The ruling raises hope that the process of cleaning these pollution-battered rivers will gain pace now. “It’s a beautiful order,” says Supreme Court Advocate Nipun Saxena. “This judgment is a historic precedent because it uses the concept of legal person, which was only used for (religious) idols until now, and extends its application to rivers,” says Saxena. A similar order was passed in New Zealand ŝve days ago, making Whanganui River the ŝrst water body in the world to be granted ‘living entity’ status.

So what does this ruling mean for Ganga and Yamuna?

#1 Now that they are considered ‘living entities’, these rivers and their tributaries hold the same legal rights as a person. Like you, they are not natural persons, but in the eyes of law, they will be seen as “a legal or juristic person”.

“Juristic persons are made for the sake of convenience, so as to manage the assets. Say, for example, to manage the huge properties that are regularly dedicated to Tirupati Balaji. Therefore the law has recognized that an idol of the temple is a legal or juristic person,” explains Nipun.
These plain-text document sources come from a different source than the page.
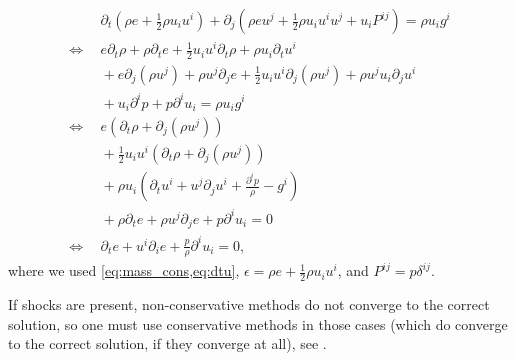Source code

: \documentclass{article}
\begin{document}
\begin{align}
  & \partial_t\left(\rho e + \frac{1}{2}\rho u_i u^i\right)
  + \partial_j\left(\rho e u^j + \frac{1}{2}\rho u_i u^i u^j + u_i P^{ij}\right)
  = \rho u_i g^i
  \nonumber \\
  \Leftrightarrow\ \
  & e\partial_t\rho + \rho \partial_t e + \frac{1}{2}u_i u^i\partial_t \rho + \rho u_i\partial_t u^i
  \nonumber \\
  & {} + e\partial_j(\rho u^j) + \rho u^j \partial_j e + \frac{1}{2}u_i u^i \partial_j(\rho u^j)
    + \rho u^j u_i\partial_j u^i
  \nonumber \\
  & {} + u_i \partial^i p + p\partial^i u_i
  = \rho u_i g^i
  \nonumber \\
  \Leftrightarrow\ \
  & e\left(\partial_t \rho + \partial_j(\rho u^j)\right)
  \nonumber \\
  & {} + \frac{1}{2}u_i u^i\left(\partial_t \rho + \partial_j(\rho u^j)\right)
  \nonumber \\
  & {} + \rho u_i \left(\partial_t u^i + u^j\partial_j u^i + \frac{\partial^i p}{\rho} - g^i\right)
  \nonumber \\
  & {} + \rho \partial_t e + \rho u^j \partial_j e + p \partial^i u_i = 0
  \nonumber \\
  \Leftrightarrow\ \
  & \partial_t e + u^i\partial_i e + \frac{p}{\rho}\partial^i u_i = 0,
\end{align}
where we used \cref{eq:mass_cons,eq:dtu}, $\epsilon = \rho e + \frac{1}{2}\rho u_i u^i$, and
$P^{ij} = p\delta^{ij}$.

If shocks are present, non-conservative methods do not converge to the correct solution, so one must
use conservative methods in those cases (which do converge to the correct solution, if they converge
at all), see \citet[][\S 5.3]{toro}.

\newcommand{\vc}[1]{\mathrm{\bf #1}}
\end{document}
#2 The ruling means that the rivers are essentially like minors — incapable of holding or using the property — and need to be placed under the care of a manager and/or a guardian. These caretakers will be responsible for ensuring the rivers are not misused, abused or misappropriated for personal use.

In this case, the Advocate General has been appointed “to personally look into the affairs and manage the board which is to protect and preserve Ganga and Yamuna,” says Saxena.

#3 The rivers will be represented by court appointed individuals, who will file and contest cases in the rivers’ names.

#4 In line with the ruling, “mining in river bed of Ganga and its highest flood plain area” has also been banned forthwith. The court has appointed the district magistrate and sub-divisional magistrate to ensure implementation of the order.

A LANDMARK RULING

Both Uttar Pradesh and Uttarakhand have been widely criticised for failing to clean and maintain the rivers held sacred by thousands of Hindus. Which makes this ruling the first concrete step to ensure action and accountability.But it’s not just this that makes the ruling exceptional.In the past, such rights have only be accorded to idols of deities to streamline the upkeep and maintenance of temple assets. According to Nipun, this judgment “aligns religious overtures with ecological balance”.